### GIVEN DATA
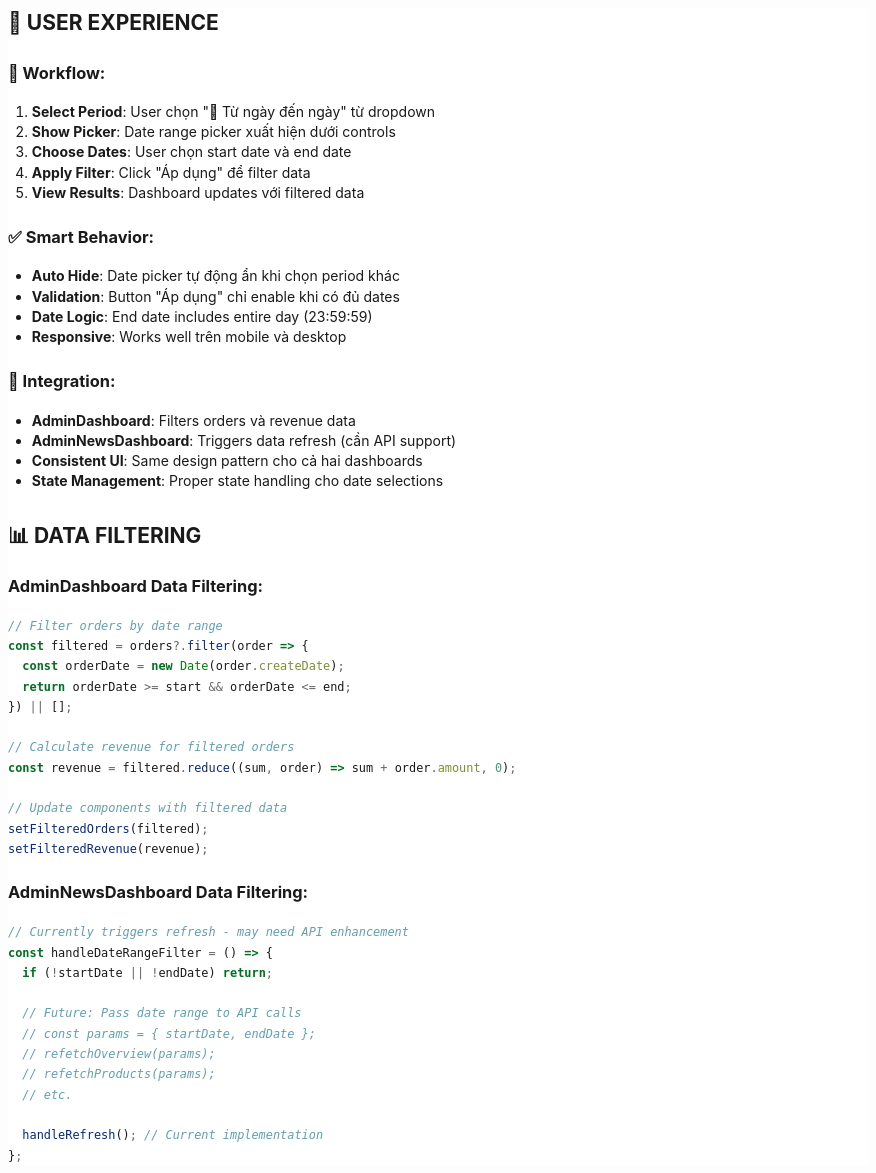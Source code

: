 ## 🎯 **USER EXPERIENCE**

### **📱 Workflow:**
1. **Select Period**: User chọn "📅 Từ ngày đến ngày" từ dropdown
2. **Show Picker**: Date range picker xuất hiện dưới controls
3. **Choose Dates**: User chọn start date và end date
4. **Apply Filter**: Click "Áp dụng" để filter data
5. **View Results**: Dashboard updates với filtered data

### **✅ Smart Behavior:**
- **Auto Hide**: Date picker tự động ẩn khi chọn period khác
- **Validation**: Button "Áp dụng" chỉ enable khi có đủ dates
- **Date Logic**: End date includes entire day (23:59:59)
- **Responsive**: Works well trên mobile và desktop

### **🔄 Integration:**
- **AdminDashboard**: Filters orders và revenue data
- **AdminNewsDashboard**: Triggers data refresh (cần API support)
- **Consistent UI**: Same design pattern cho cả hai dashboards
- **State Management**: Proper state handling cho date selections

## 📊 **DATA FILTERING**

### **AdminDashboard Data Filtering:**
```typescript
// Filter orders by date range
const filtered = orders?.filter(order => {
  const orderDate = new Date(order.createDate);
  return orderDate >= start && orderDate <= end;
}) || [];

// Calculate revenue for filtered orders
const revenue = filtered.reduce((sum, order) => sum + order.amount, 0);

// Update components with filtered data
setFilteredOrders(filtered);
setFilteredRevenue(revenue);
```

### **AdminNewsDashboard Data Filtering:**
```typescript
// Currently triggers refresh - may need API enhancement
const handleDateRangeFilter = () => {
  if (!startDate || !endDate) return;
  
  // Future: Pass date range to API calls
  // const params = { startDate, endDate };
  // refetchOverview(params);
  // refetchProducts(params);
  // etc.
  
  handleRefresh(); // Current implementation
};
```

### TASK STATEMENT
The answer should contain only the lines from the beginning of the material above through the line with "### **🔄 Integration:**", retyped exactly, with the pictures removed.

### SOLUTION TO THE EXERCISE
Source code

: ## 🎯 **USER EXPERIENCE**

### **📱 Workflow:**
1. **Select Period**: User chọn "📅 Từ ngày đến ngày" từ dropdown
2. **Show Picker**: Date range picker xuất hiện dưới controls
3. **Choose Dates**: User chọn start date và end date
4. **Apply Filter**: Click "Áp dụng" để filter data
5. **View Results**: Dashboard updates với filtered data

### **✅ Smart Behavior:**
- **Auto Hide**: Date picker tự động ẩn khi chọn period khác
- **Validation**: Button "Áp dụng" chỉ enable khi có đủ dates
- **Date Logic**: End date includes entire day (23:59:59)
- **Responsive**: Works well trên mobile và desktop

### **🔄 Integration:**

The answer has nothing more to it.